The pale hand rose in the air faintly, similar to the gesture of the conductor who would urge to empty the stage before the first note moved forward, and touched my fingers almost as if to ask them permission.
For a fraction of a second I felt a shiver at that cold contact, so much so that I looked at him, heartfelt, wondering if I should not close the window.
He sensed my intentions and rushed to bring my hand to his lips, trying to reassure me with his eyes, or perhaps to communicate the resignation and disappointment that closing the window would not take away the cold that gnawed his bones.
Like a metal pincer, Noah's fingers pushed mine to grab his jaw and in a slow outburst, like a desire to be possessed if not the spasmodic need to belong to someone, my hand closed on his neck.
"If indeed you think you called me back from the eternal rest, my wife" he said like singing a sinister melody "Perhaps you have every right to kill me again. Do you agree?"
Smoothly and slowly, he lay down his back on the bed, making sure I followed his movement, holding my grip tightly to his throat.
In the action, the blackish vines on his face opened a little, and between them two cold and lascivious eyes appeared staring at me, the eyelids at half mast.
He opened his lips slightly in a sarcastic expression that I immediately recognized as a provocation for the fact that I had desired him beyond all limits and to have him now, there in front, in a pose that offered himself totally to me but as wondering what I was waiting for.
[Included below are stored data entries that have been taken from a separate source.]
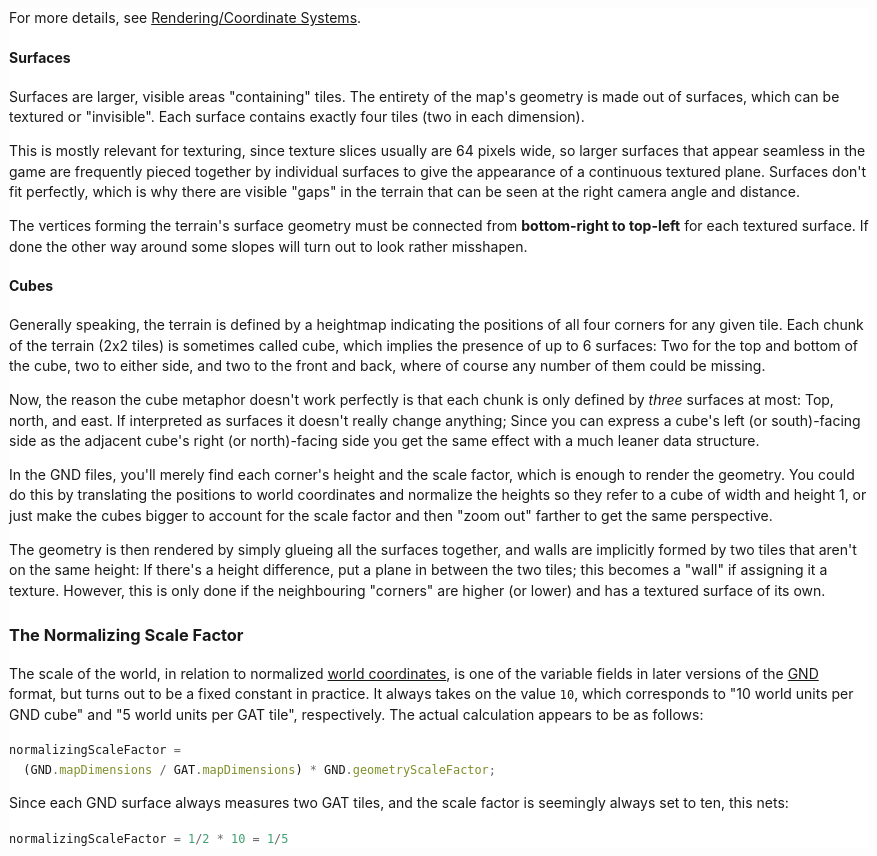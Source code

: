 For more details, see [Rendering/Coordinate Systems](/rendering/coordinate-systems).

#### Surfaces

Surfaces are larger, visible areas "containing" tiles. The entirety of the map's geometry is made out of surfaces, which can be textured or "invisible". Each surface contains exactly four tiles (two in each dimension).

This is mostly relevant for texturing, since texture slices usually are 64 pixels wide, so larger surfaces that appear seamless in the game are frequently pieced together by individual surfaces to give the appearance of a continuous textured plane. Surfaces don't fit perfectly, which is why there are visible "gaps" in the terrain that can be seen at the right camera angle and distance.

The vertices forming the terrain's surface geometry must be connected from **bottom-right to top-left** for each textured surface. If done the other way around some slopes will turn out to look rather misshapen.

#### Cubes

Generally speaking, the terrain is defined by a heightmap indicating the positions of all four corners for any given tile. Each chunk of the terrain (2x2 tiles) is sometimes called cube, which implies the presence of up to 6 surfaces: Two for the top and bottom of the cube, two to either side, and two to the front and back, where of course any number of them could be missing.

Now, the reason the cube metaphor doesn't work perfectly is that each chunk is only defined by _three_ surfaces at most: Top, north, and east. If interpreted as surfaces it doesn't really change anything; Since you can express a cube's left (or south)-facing side as the adjacent cube's right (or north)-facing side you get the same effect with a much leaner data structure.

In the GND files, you'll merely find each corner's height and the scale factor, which is enough to render the geometry. You could do this by translating the positions to world coordinates and normalize the heights so they refer to a cube of width and height 1, or just make the cubes bigger to account for the scale factor and then "zoom out" farther to get the same perspective.

The geometry is then rendered by simply glueing all the surfaces together, and walls are implicitly formed by two tiles that aren't on the same height: If there's a height difference, put a plane in between the two tiles; this becomes a "wall" if assigning it a texture. However, this is only done if the neighbouring "corners" are higher (or lower) and has a textured surface of its own.

### The Normalizing Scale Factor

The scale of the world, in relation to normalized [world coordinates](/rendering/coordinate-systems#world-coordinates), is one of the variable fields in later versions of the [GND](/file-formats/gnd) format, but turns out to be a fixed constant in practice. It always takes on the value `10`, which corresponds to "10 world units per GND cube" and "5 world units per GAT tile", respectively. The actual calculation appears to be as follows:

```javascript
normalizingScaleFactor =
  (GND.mapDimensions / GAT.mapDimensions) * GND.geometryScaleFactor;
```

Since each GND surface always measures two GAT tiles, and the scale factor is seemingly always set to ten, this nets:

```javascript
normalizingScaleFactor = 1/2 * 10 = 1/5
```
"I do not, Noah" I answered, lost in the tempting sight in front of me "I do not agree, for your life do not belong to me."
"Really? Am I not yours?" He answered in a sarcastic tone.
The long and muscular body stretched on the bed and, for a moment, despite my hand clenched to his throat, I felt surrounded by a python lying down to take the measurements of the prey before eating it.
A grotesque thought passed through me. Images of the undeads returning from the tomb surfaced from films or books, green and rotten skin or with all the attributes that the most reckless fantasy dared to formulate.
This creature crawling at my feet was nothing of the sort, but for a moment I questioned myself if it was not his soul that was rotting.
As he perceived my questions, his gaze suddenly transformed and began to yearn for love, almost begging me.
The reptilian siege was passionate, and yet I felt that this passion, though he himself felt it, was, somehow, extraneous to him, as if it had been a too human feeling that he no longer recognized.
In his eyes now passed the embarrassment of beeing exposed. Mine, on the other hand, walked every inch of his marble, white and cold body and recognized the indolence of an animal that decided to eat without feeling it or needing it.
Is it really that hard to let go?
Is it really so absurd to break away from what we have held too tight?